> **What is required**
Search the material below for the string "maintain". Return every line that holds it.

[Data for review Boundary: Start]

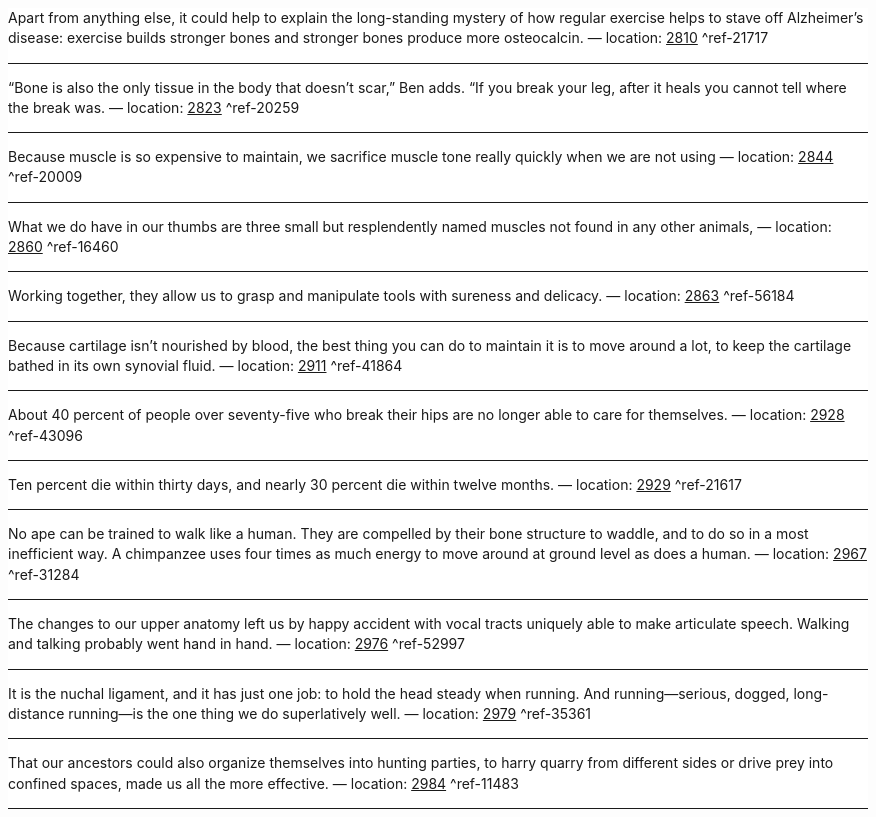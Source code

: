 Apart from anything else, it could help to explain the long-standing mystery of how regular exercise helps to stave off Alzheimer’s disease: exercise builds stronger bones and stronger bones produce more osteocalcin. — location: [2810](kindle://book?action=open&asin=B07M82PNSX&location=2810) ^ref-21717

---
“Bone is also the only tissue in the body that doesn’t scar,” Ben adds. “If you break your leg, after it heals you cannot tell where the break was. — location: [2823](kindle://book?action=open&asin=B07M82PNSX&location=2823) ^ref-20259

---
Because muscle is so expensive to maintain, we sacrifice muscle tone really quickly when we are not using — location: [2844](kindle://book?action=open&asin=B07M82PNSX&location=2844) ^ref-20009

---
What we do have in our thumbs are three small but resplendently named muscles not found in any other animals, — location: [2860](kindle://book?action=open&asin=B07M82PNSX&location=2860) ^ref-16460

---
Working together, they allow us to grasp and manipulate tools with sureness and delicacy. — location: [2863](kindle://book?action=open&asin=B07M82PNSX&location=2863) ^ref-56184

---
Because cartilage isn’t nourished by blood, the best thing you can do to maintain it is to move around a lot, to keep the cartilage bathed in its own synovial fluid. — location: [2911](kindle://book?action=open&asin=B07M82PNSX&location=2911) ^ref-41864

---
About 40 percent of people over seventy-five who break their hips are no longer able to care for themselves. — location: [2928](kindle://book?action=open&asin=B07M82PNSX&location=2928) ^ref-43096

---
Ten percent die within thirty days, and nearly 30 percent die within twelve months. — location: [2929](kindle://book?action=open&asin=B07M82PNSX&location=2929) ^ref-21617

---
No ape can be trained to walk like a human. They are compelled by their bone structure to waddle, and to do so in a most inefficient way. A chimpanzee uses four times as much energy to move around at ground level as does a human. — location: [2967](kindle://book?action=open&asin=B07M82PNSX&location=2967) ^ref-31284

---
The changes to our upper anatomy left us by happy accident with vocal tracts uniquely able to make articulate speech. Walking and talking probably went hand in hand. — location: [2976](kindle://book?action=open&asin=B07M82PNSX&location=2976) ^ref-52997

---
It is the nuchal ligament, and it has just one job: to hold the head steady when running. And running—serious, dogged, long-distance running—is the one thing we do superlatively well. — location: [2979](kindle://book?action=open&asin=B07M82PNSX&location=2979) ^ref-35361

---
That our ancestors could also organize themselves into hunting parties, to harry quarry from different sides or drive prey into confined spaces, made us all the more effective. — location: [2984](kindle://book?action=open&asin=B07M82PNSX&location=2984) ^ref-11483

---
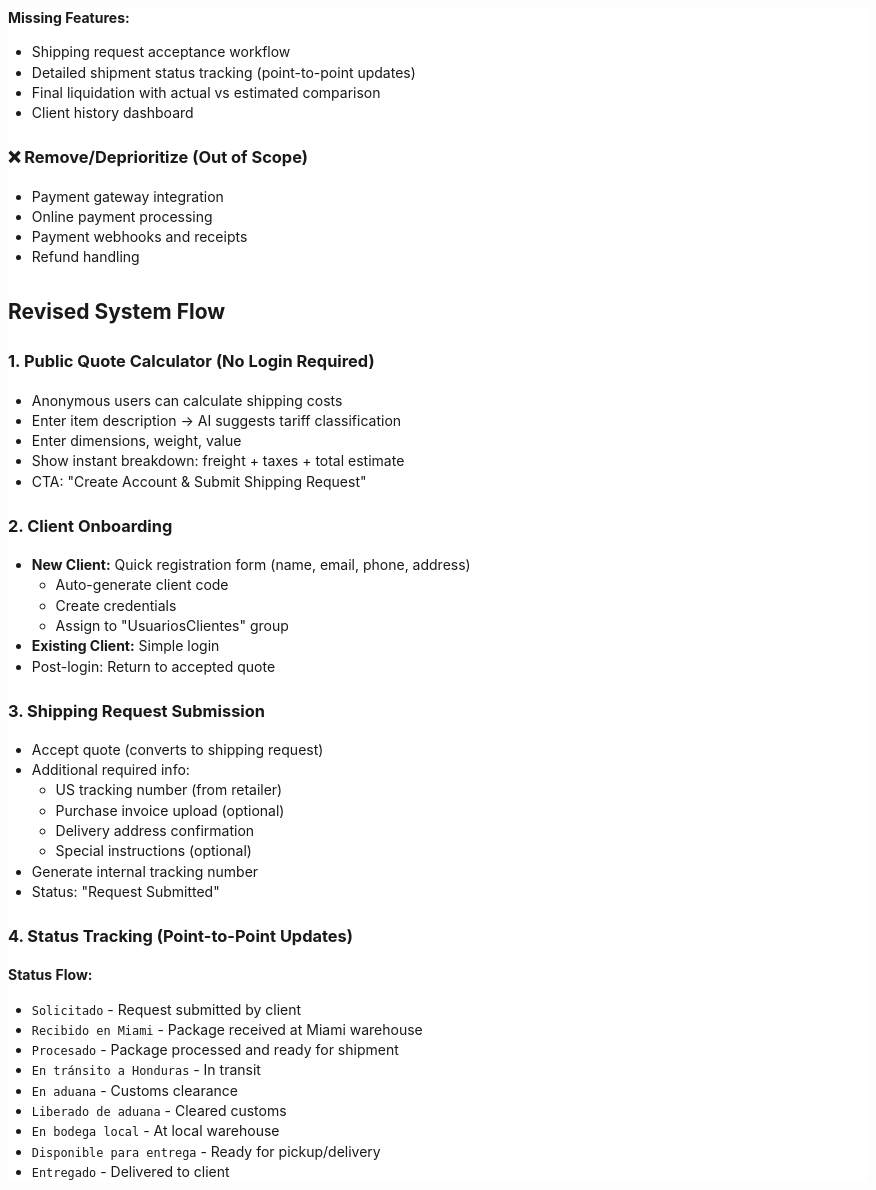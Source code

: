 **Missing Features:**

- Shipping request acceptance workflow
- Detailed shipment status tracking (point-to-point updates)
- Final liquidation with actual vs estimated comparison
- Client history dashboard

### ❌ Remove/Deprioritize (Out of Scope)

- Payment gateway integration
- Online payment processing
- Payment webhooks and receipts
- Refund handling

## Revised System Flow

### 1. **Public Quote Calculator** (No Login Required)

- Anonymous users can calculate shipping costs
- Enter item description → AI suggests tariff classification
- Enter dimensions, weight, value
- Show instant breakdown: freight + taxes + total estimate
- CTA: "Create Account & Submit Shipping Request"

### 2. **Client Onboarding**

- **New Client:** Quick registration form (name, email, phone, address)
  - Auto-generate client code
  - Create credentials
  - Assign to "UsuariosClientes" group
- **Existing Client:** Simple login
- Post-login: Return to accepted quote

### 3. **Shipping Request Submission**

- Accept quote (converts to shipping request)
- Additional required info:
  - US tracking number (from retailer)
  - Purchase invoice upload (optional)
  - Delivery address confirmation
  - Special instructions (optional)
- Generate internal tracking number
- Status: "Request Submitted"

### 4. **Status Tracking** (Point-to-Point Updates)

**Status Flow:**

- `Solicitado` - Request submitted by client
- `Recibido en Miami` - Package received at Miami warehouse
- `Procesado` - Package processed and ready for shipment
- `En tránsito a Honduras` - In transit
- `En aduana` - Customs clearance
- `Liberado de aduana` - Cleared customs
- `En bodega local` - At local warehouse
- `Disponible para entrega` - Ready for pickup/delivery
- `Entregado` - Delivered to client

[Data for review Boundary: End]

> **Output below**
Because muscle is so expensive to maintain, we sacrifice muscle tone really quickly when we are not using — location: [2844](kindle://book?action=open&asin=B07M82PNSX&location=2844) ^ref-20009
Because cartilage isn’t nourished by blood, the best thing you can do to maintain it is to move around a lot, to keep the cartilage bathed in its own synovial fluid. — location: [2911](kindle://book?action=open&asin=B07M82PNSX&location=2911) ^ref-41864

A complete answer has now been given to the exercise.